La première étape de ce déplacement n’a été annoncée que tardivement. Emmanuel Macron entamera sa mini-tournée le 11 mars au soir par une escale à Djibouti. Une visite express d’une quinzaine d’heures, le temps pour le chef d'Etat de rencontrer son homologue djiboutien Ismaïl Omar Guelleh et de se rendre sur la base française qui héberge le plus gros contingent de soldats français à l’étranger (1400). Un déplacement à la fois stratégique – Djibouti accueille des bases militaires des grandes puissances (Etats-Unis, Japon, Allemagne, Italie et depuis peu Chine) – et très symbolique. « C’est un partenaire historique de la région, ça aurait été étrange de ne pas aller le voir », explique-t-on à l’Elysée.
Emmanuel Macron ne sera toutefois que le second président français, après Nicolas Sarkozy en 2010, à se rendre sur place depuis vingt ans. Le signe d’un réchauffement des relations entre les deux pays, après des brouilles récurrentes. La raison d’un tel déplacement ? « Soutenir un allié régional qui n’est pas dans une position favorable en ce moment », explique Sonia Le Gouriellec, docteure en sciences politiques et spécialiste de Djibouti et de la Corne de l’Afrique.
Une mauvaise passe due aux relations exécrables que le micro-Etat entretient avec les Emirats arabes unis.

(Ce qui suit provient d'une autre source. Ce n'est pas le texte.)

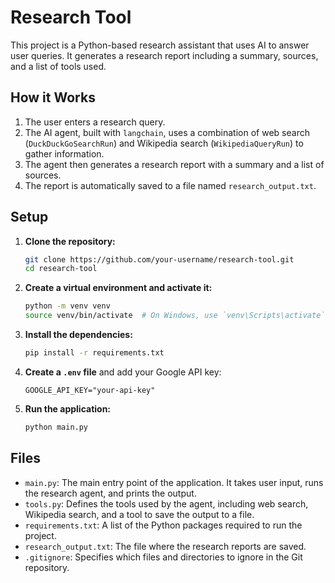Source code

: # Research Tool

This project is a Python-based research assistant that uses AI to answer user queries. It generates a research report including a summary, sources, and a list of tools used.

## How it Works

1.  The user enters a research query.
2.  The AI agent, built with `langchain`, uses a combination of web search (`DuckDuckGoSearchRun`) and Wikipedia search (`WikipediaQueryRun`) to gather information.
3.  The agent then generates a research report with a summary and a list of sources.
4.  The report is automatically saved to a file named `research_output.txt`.

## Setup

1.  **Clone the repository:**
    ```bash
    git clone https://github.com/your-username/research-tool.git
    cd research-tool
    ```

2.  **Create a virtual environment and activate it:**
    ```bash
    python -m venv venv
    source venv/bin/activate  # On Windows, use `venv\Scripts\activate`
    ```

3.  **Install the dependencies:**
    ```bash
    pip install -r requirements.txt
    ```

4.  **Create a `.env` file** and add your Google API key:
    ```
    GOOGLE_API_KEY="your-api-key"
    ```

5.  **Run the application:**
    ```bash
    python main.py
    ```

## Files

*   `main.py`: The main entry point of the application. It takes user input, runs the research agent, and prints the output.
*   `tools.py`: Defines the tools used by the agent, including web search, Wikipedia search, and a tool to save the output to a file.
*   `requirements.txt`: A list of the Python packages required to run the project.
*   `research_output.txt`: The file where the research reports are saved.
*   `.gitignore`: Specifies which files and directories to ignore in the Git repository.
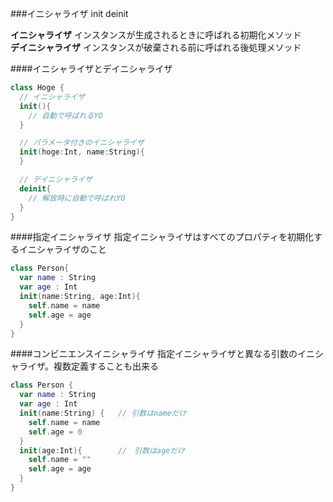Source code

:###イニシャライザ init deinit

  **イニシャライザ** インスタンスが生成されるときに呼ばれる初期化メソッド  
  **デイニシャライザ** インスタンスが破棄される前に呼ばれる後処理メソッド  

####イニシャライザとデイニシャライザ

```swift
class Hoge {
  // イニシャライザ
  init(){
    // 自動で呼ばれるYO
  }

  // パラメータ付きのイニシャライザ
  init(hoge:Int, name:String){
  }

  // デイニシャライザ
  deinit{
    // 解放時に自動で呼ばれYO
  }
}
```

####指定イニシャライザ
指定イニシャライザはすべてのプロパティを初期化するイニシャライザのこと

```swift
class Person{
  var name : String
  var age : Int
  init(name:String, age:Int){
    self.name = name
    self.age = age
  }
}
```

####コンビニエンスイニシャライザ
指定イニシャライザと異なる引数のイニシャライザ。複数定義することも出来る

```swift
class Person {
  var name : String
  var age : Int
  init(name:String) {   // 引数はnameだけ
    self.name = name
    self.age = 0
  }
  init(age:Int){        //　引数はageだけ
    self.name = ""
    self.age = age
  }
}
```

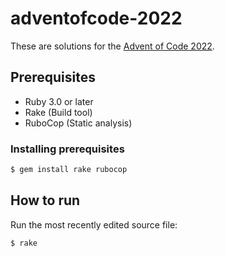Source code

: # adventofcode-2022

These are solutions for the [Advent of Code 2022](https://adventofcode.com/2022).

## Prerequisites

* Ruby 3.0 or later
* Rake (Build tool)
* RuboCop (Static analysis)

### Installing prerequisites

```sh
$ gem install rake rubocop
```

## How to run

Run the most recently edited source file:

```sh
$ rake
```
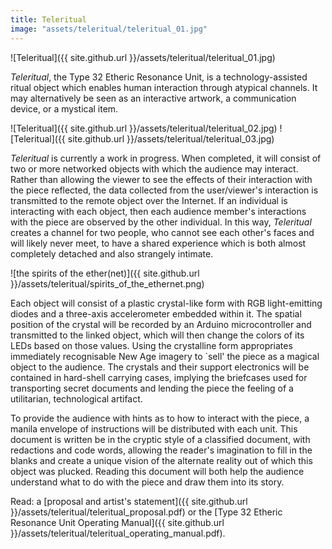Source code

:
 ```yaml
---
title: Teleritual
image: "assets/teleritual/teleritual_01.jpg"
---
```

![Teleritual]({{ site.github.url }}/assets/teleritual/teleritual_01.jpg)

_Teleritual_, the Type 32 Etheric Resonance Unit, is a technology-assisted ritual object which enables human interaction through atypical channels. It may alternatively be seen as an interactive artwork, a communication device, or a mystical item.

![Teleritual]({{ site.github.url }}/assets/teleritual/teleritual_02.jpg)
![Teleritual]({{ site.github.url }}/assets/teleritual/teleritual_03.jpg)

_Teleritual_ is currently a work in progress. When completed, it will consist of two or more networked objects with which the audience may interact. Rather than allowing the viewer to see the effects of their interaction with the piece reflected, the data collected from the user/viewer's interaction is transmitted to the remote object over the Internet. If an individual is interacting with each object, then each audience member's interactions with the piece are observed by the other individual. In this way, _Teleritual_ creates a channel for two people, who cannot see each other's faces and will likely never meet, to have a shared experience which is both almost completely detached and also strangely intimate.

![the spirits of the ether(net)]({{ site.github.url }}/assets/teleritual/spirits_of_the_ethernet.png)

Each object will consist of a plastic crystal-like form with RGB light-emitting diodes and a three-axis accelerometer embedded within it. The spatial position of the crystal will be recorded by an Arduino microcontroller and transmitted to the linked object, which will then change the colors of its LEDs based on those values. Using the crystalline form appropriates immediately recognisable New Age imagery to `sell' the piece as a magical object to the audience. The crystals and their support electronics will be contained in hard-shell carrying cases, implying the briefcases used for transporting secret documents and lending the piece the feeling of a utilitarian, technological artifact.

To provide the audience with hints as to how to interact with the piece, a manila envelope of instructions will be distributed with each unit. This document is written be in the cryptic style of a classified document, with redactions and code words, allowing the reader's imagination to fill in the blanks and create a unique vision of the alternate reality out of which this object was plucked. Reading this document will both help the audience understand what to do with the piece and draw them into its story.

Read: a [proposal and artist's statement]({{ site.github.url }}/assets/teleritual/teleritual_proposal.pdf) or the [Type 32 Etheric Resonance Unit Operating Manual]({{ site.github.url }}/assets/teleritual/teleritual_operating_manual.pdf).

<div data-configid="23994610/34691534" style="width:720px; height:466px;" class="issuuembed"></div><script type="text/javascript" src="//e.issuu.com/embed.js" async="true"></script>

Malgré son rôle dans les médiations de paix régionales, Djibouti pâtit d’un certain isolement, conséquence de ses mauvaises relations avec le royaume émirati. La crainte d’une mise à l’écart expliquerait, selon Sonia Le Gouriellec, ce rapprochement avec la France, son partenaire historique.
L’autre raison de ce voyage est bien sûr d’ordre stratégique. Paris s’inquiète de l’influence grandissante de la Chine et du net recul de sa présence sur place. Un point sur lequel plusieurs députés ont tenté d’attirer l’attention au retour d’une mission à Djibouti. Ainsi, le 26 septembre dernier, Marielle de Sarnez, la présidente de la commission des affaires étrangères de l’Assemblée nationale, a tiré la sonnette d’alarme. « Je pense qu’il est absolument vital de renforcer la présence française, a souligné la députée. Stratégiquement, nous avons besoin d’une remobilisation sur les trois axes militaire, économique et culturel ».
A l’Elysée, on reconnaît la dimension stratégique de ce déplacement : « On va aussi en Afrique de l’Est parce que c’est une région assez concurrentielle, notamment avec la Chine. On arrive avec un projet différent, plus positif, peut-être un peu moins purement mercantile ».
La conservation patrimoniale au menu d'une visite en Ethiopie
Une fois l’étape djiboutienne achevée, Emmanuel Macron s’envolera pour Lalibela, haut lieu du christianisme éthiopien. Ses onze églises creusées dans la roche, classées au patrimoine mondial de l’humanité en 1978, subissent les assauts du temps. La dernière tentative de conservation – la pose de toits sur certaines de ces églises – fait polémique.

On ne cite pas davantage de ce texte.